■ Problem details
Copy out all of the data exactly as it appears.
*** Entries provided ***
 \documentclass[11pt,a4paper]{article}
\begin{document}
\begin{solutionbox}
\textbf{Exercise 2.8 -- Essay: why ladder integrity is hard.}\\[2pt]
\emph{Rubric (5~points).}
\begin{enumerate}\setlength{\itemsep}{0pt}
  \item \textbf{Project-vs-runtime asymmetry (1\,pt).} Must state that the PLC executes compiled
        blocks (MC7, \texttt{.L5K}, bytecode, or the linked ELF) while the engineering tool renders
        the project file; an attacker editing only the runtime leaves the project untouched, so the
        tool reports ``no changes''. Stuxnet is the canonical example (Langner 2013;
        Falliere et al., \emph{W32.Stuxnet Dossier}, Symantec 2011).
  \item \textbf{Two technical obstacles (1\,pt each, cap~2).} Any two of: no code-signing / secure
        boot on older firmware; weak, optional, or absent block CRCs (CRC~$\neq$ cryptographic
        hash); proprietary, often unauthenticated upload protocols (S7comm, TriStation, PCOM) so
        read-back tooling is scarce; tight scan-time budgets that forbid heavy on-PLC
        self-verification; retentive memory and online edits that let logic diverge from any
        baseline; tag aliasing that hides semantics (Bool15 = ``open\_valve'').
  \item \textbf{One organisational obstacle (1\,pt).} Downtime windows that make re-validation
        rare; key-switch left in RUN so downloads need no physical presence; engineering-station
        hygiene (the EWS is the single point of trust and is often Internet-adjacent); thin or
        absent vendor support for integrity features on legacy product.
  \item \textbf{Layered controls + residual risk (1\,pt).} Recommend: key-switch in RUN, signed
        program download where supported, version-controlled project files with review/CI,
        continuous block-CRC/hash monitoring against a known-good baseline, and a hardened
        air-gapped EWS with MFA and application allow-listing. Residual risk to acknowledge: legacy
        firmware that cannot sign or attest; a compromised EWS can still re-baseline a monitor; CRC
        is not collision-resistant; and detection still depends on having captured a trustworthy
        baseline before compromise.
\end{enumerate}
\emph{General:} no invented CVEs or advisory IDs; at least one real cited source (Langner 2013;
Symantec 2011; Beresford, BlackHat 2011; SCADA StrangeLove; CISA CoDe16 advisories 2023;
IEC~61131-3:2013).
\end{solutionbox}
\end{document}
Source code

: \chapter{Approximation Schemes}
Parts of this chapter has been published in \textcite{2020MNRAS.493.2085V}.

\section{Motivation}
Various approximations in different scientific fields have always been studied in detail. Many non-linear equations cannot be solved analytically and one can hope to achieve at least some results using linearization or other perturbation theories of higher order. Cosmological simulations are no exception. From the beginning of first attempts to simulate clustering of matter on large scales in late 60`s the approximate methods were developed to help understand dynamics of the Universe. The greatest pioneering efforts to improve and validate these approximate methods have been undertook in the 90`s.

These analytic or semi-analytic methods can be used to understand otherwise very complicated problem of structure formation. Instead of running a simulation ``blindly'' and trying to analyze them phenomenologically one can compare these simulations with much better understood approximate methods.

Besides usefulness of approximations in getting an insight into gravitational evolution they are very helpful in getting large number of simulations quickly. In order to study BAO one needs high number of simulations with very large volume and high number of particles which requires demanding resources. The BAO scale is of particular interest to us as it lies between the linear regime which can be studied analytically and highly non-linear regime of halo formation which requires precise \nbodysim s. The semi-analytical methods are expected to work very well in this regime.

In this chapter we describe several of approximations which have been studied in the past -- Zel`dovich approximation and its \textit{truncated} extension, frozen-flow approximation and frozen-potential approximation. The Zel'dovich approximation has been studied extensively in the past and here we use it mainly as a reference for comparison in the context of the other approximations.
*** End of Entries provided ***
■ Finished exercise
 \documentclass[11pt,a4paper]{article}
\begin{document}
\begin{solutionbox}
\textbf{Exercise 2.8 -- Essay: why ladder integrity is hard.}\\[2pt]
\emph{Rubric (5~points).}
\begin{enumerate}\setlength{\itemsep}{0pt}
  \item \textbf{Project-vs-runtime asymmetry (1\,pt).} Must state that the PLC executes compiled
        blocks (MC7, \texttt{.L5K}, bytecode, or the linked ELF) while the engineering tool renders
        the project file; an attacker editing only the runtime leaves the project untouched, so the
        tool reports ``no changes''. Stuxnet is the canonical example (Langner 2013;
        Falliere et al., \emph{W32.Stuxnet Dossier}, Symantec 2011).
  \item \textbf{Two technical obstacles (1\,pt each, cap~2).} Any two of: no code-signing / secure
        boot on older firmware; weak, optional, or absent block CRCs (CRC~$\neq$ cryptographic
        hash); proprietary, often unauthenticated upload protocols (S7comm, TriStation, PCOM) so
        read-back tooling is scarce; tight scan-time budgets that forbid heavy on-PLC
        self-verification; retentive memory and online edits that let logic diverge from any
        baseline; tag aliasing that hides semantics (Bool15 = ``open\_valve'').
  \item \textbf{One organisational obstacle (1\,pt).} Downtime windows that make re-validation
        rare; key-switch left in RUN so downloads need no physical presence; engineering-station
        hygiene (the EWS is the single point of trust and is often Internet-adjacent); thin or
        absent vendor support for integrity features on legacy product.
  \item \textbf{Layered controls + residual risk (1\,pt).} Recommend: key-switch in RUN, signed
        program download where supported, version-controlled project files with review/CI,
        continuous block-CRC/hash monitoring against a known-good baseline, and a hardened
        air-gapped EWS with MFA and application allow-listing. Residual risk to acknowledge: legacy
        firmware that cannot sign or attest; a compromised EWS can still re-baseline a monitor; CRC
        is not collision-resistant; and detection still depends on having captured a trustworthy
        baseline before compromise.
\end{enumerate}
\emph{General:} no invented CVEs or advisory IDs; at least one real cited source (Langner 2013;
Symantec 2011; Beresford, BlackHat 2011; SCADA StrangeLove; CISA CoDe16 advisories 2023;
IEC~61131-3:2013).
\end{solutionbox}
\end{document}
Source code

: \chapter{Approximation Schemes}
Parts of this chapter has been published in \textcite{2020MNRAS.493.2085V}.

\section{Motivation}
Various approximations in different scientific fields have always been studied in detail. Many non-linear equations cannot be solved analytically and one can hope to achieve at least some results using linearization or other perturbation theories of higher order. Cosmological simulations are no exception. From the beginning of first attempts to simulate clustering of matter on large scales in late 60`s the approximate methods were developed to help understand dynamics of the Universe. The greatest pioneering efforts to improve and validate these approximate methods have been undertook in the 90`s.

These analytic or semi-analytic methods can be used to understand otherwise very complicated problem of structure formation. Instead of running a simulation ``blindly'' and trying to analyze them phenomenologically one can compare these simulations with much better understood approximate methods.

Besides usefulness of approximations in getting an insight into gravitational evolution they are very helpful in getting large number of simulations quickly. In order to study BAO one needs high number of simulations with very large volume and high number of particles which requires demanding resources. The BAO scale is of particular interest to us as it lies between the linear regime which can be studied analytically and highly non-linear regime of halo formation which requires precise \nbodysim s. The semi-analytical methods are expected to work very well in this regime.

In this chapter we describe several of approximations which have been studied in the past -- Zel`dovich approximation and its \textit{truncated} extension, frozen-flow approximation and frozen-potential approximation. The Zel'dovich approximation has been studied extensively in the past and here we use it mainly as a reference for comparison in the context of the other approximations.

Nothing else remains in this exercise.